Wayne Diamond wrote:Basically what I meant is that this:
Code: Select all
For x = 1 to Whatever
Do Nothing
Loop
... is basically going to compile to the same assembly-level
code, regardless of which compiler you use,
Nope, thats wrong.
Lets take this 2 examples:
Code: Select all
; code 1
For a = 1 To 100000000
Next
; code 2
For a = 1 To 100000000
x + 1
Next
The
BEST compilers fully optimize this. Code 1 does nothing,
so the compiler removes the loop completely and uses:
'a = 100000000' instead.
The second code is also useless, the compiler removes it
with: 'a = 100000000 : x + 100000000'
This is what the best compilers do, awesome optimizations.
GOOD compilers use 2 registers for the loop variable 'a'
and 'x'. In the loop, the 2 registers are incremented, and right
after the loop, 'a' and 'x' are both written to memory (in the
place where the variable is saved in memory).
PureBasic (and some other non-optimizing compilers)
run it like it is, both variables are in memory and are incremented
and compared from memory 100000000 times.
Wayne, this IS a *big* difference (and you should know that).
Dont wonder why PB loses against VB and nearly all other
compilers in this, its just logical.
(also tested against 3 C/C++ compilers, PB is always the
last and much slower than any other compiler)
Good compilers have an built-in optimizer that analyzes the code
and loops, and the best compilers check everything possible,
even pairing of generated ASM code and all the important speed stuff.
Not to talk about MMX/SSE/SSE2 directly in the generated main code,
if possible and if the compile target allows it.
PureBasic is just a 'stupid' (from the technical point of view)
translator that replaces "a + 1" with "INC dword [v_a]", there
is no analyzer and optimizer for real logic.
Optimized and intelligent register allocation? No way with PB!
Good compilers would check what is within the loop (function
calls, plain calculations only,...) and decide how many free
registers are needed.
If all registers are used currently, they push 2 registers on stack
that are not needed in the loop and put the 2 variables in it.
Now the loop runs completely in the fast registers, and on loop
end the 2 registers are written to the memory variables ('a' + 'x')
and the 2 saved regs are poped back from stack.
You say this tests are senseless because they do nothing, and
i agree generally (and i told people too), BUT:
loops (repeat...until, for...next, while...wend) are *basic* things
in every language and are used very very strong.
program flow statements are one of the _fundamentals_ of
programming languages, so they must be very high optimized.

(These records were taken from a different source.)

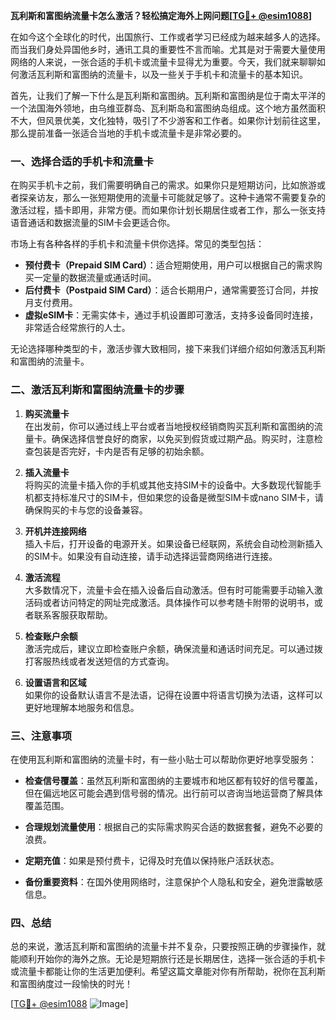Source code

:**瓦利斯和富图纳流量卡怎么激活？轻松搞定海外上网问题[[TG💪+ @esim1088](https://t.me/s/esim1088)]**

在如今这个全球化的时代，出国旅行、工作或者学习已经成为越来越多人的选择。而当我们身处异国他乡时，通讯工具的重要性不言而喻。尤其是对于需要大量使用网络的人来说，一张合适的手机卡或流量卡显得尤为重要。今天，我们就来聊聊如何激活瓦利斯和富图纳的流量卡，以及一些关于手机卡和流量卡的基本知识。

首先，让我们了解一下什么是瓦利斯和富图纳。瓦利斯和富图纳是位于南太平洋的一个法国海外领地，由乌维亚群岛、瓦利斯岛和富图纳岛组成。这个地方虽然面积不大，但风景优美，文化独特，吸引了不少游客和工作者。如果你计划前往这里，那么提前准备一张适合当地的手机卡或流量卡是非常必要的。

### **一、选择合适的手机卡和流量卡**

在购买手机卡之前，我们需要明确自己的需求。如果你只是短期访问，比如旅游或者探亲访友，那么一张短期使用的流量卡可能就足够了。这种卡通常不需要复杂的激活过程，插卡即用，非常方便。而如果你计划长期居住或者工作，那么一张支持语音通话和数据流量的SIM卡会更适合你。

市场上有各种各样的手机卡和流量卡供你选择。常见的类型包括：

- **预付费卡（Prepaid SIM Card）**：适合短期使用，用户可以根据自己的需求购买一定量的数据流量或通话时间。
- **后付费卡（Postpaid SIM Card）**：适合长期用户，通常需要签订合同，并按月支付费用。
- **虚拟eSIM卡**：无需实体卡，通过手机设置即可激活，支持多设备同时连接，非常适合经常旅行的人士。

无论选择哪种类型的卡，激活步骤大致相同，接下来我们详细介绍如何激活瓦利斯和富图纳的流量卡。

### **二、激活瓦利斯和富图纳流量卡的步骤**

1. **购买流量卡**  
   在出发前，你可以通过线上平台或者当地授权经销商购买瓦利斯和富图纳的流量卡。确保选择信誉良好的商家，以免买到假货或过期产品。购买时，注意检查包装是否完好，卡内是否有足够的初始余额。

2. **插入流量卡**  
   将购买的流量卡插入你的手机或其他支持SIM卡的设备中。大多数现代智能手机都支持标准尺寸的SIM卡，但如果您的设备是微型SIM卡或nano SIM卡，请确保购买的卡与您的设备兼容。

3. **开机并连接网络**  
   插入卡后，打开设备的电源开关。如果设备已经联网，系统会自动检测新插入的SIM卡。如果没有自动连接，请手动选择运营商网络进行连接。

4. **激活流程**  
   大多数情况下，流量卡会在插入设备后自动激活。但有时可能需要手动输入激活码或者访问特定的网址完成激活。具体操作可以参考随卡附带的说明书，或者联系客服获取帮助。

5. **检查账户余额**  
   激活完成后，建议立即检查账户余额，确保流量和通话时间充足。可以通过拨打客服热线或者发送短信的方式查询。

6. **设置语言和区域**  
   如果你的设备默认语言不是法语，记得在设置中将语言切换为法语，这样可以更好地理解本地服务和信息。

### **三、注意事项**

在使用瓦利斯和富图纳的流量卡时，有一些小贴士可以帮助你更好地享受服务：

- **检查信号覆盖**：虽然瓦利斯和富图纳的主要城市和地区都有较好的信号覆盖，但在偏远地区可能会遇到信号弱的情况。出行前可以咨询当地运营商了解具体覆盖范围。
  
- **合理规划流量使用**：根据自己的实际需求购买合适的数据套餐，避免不必要的浪费。

- **定期充值**：如果是预付费卡，记得及时充值以保持账户活跃状态。

- **备份重要资料**：在国外使用网络时，注意保护个人隐私和安全，避免泄露敏感信息。

### **四、总结**

总的来说，激活瓦利斯和富图纳的流量卡并不复杂，只要按照正确的步骤操作，就能顺利开始你的海外之旅。无论是短期旅行还是长期居住，选择一张合适的手机卡或流量卡都能让你的生活更加便利。希望这篇文章能对你有所帮助，祝你在瓦利斯和富图纳度过一段愉快的时光！

[[TG💪+ @esim1088](https://t.me/s/esim1088) ![Image](https://i.postimg.cc/4NQfJmqS/Snipaste-2025-05-13-00-14-12.png)]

If you want to compare speed of languages, you use nearly
always loops. Not empty ones, but loops with contents.
The non-optimized loops in PureBasic will *always* slow down
every test, so chances to win the test are much lower.
People tend to believe PureBasic is fast because it can generate
ASM, and most people dont know ASM - so they have respect
and automatically think its fast (btw: even old GWbasic is very
fast on 1GHz or 3GHz CPU's we have today

).
Well, 99% of all compilers generate ASM internally and assemble
it by an assembler after generation. Sometimes the assembler
is built-in (so people dont see that process), sometimes its an
external assembler (borland BASM for Delphi, MASM for Microsoft,
gas (GNU assembler),...).
The big difference: some compilers generate very good ASM code,
others dont do it.
You cant expect too much from compilers that dont optimize
such fundamental things as loops.
PureBasic IS fast, and we have very fast processors today -
0,97 MHz CPU's were in the past (remember C64?

).
Many things have to get done in the pbcompiler to say its a
good or a very good compiler, but the users cant change that
anyway.
From a technical point of view, the PB compiler is 'OK', but not
good. The very good thing in PB are the many libs with some
hundred commands... and all that platform independent (not perfect
today, but its getting better every release (Win+Linux)).
BTW, before i forget it:
On multitasking operating systems like Win and Linux (well, every
modern OS), the tests many people do are wrong anyway.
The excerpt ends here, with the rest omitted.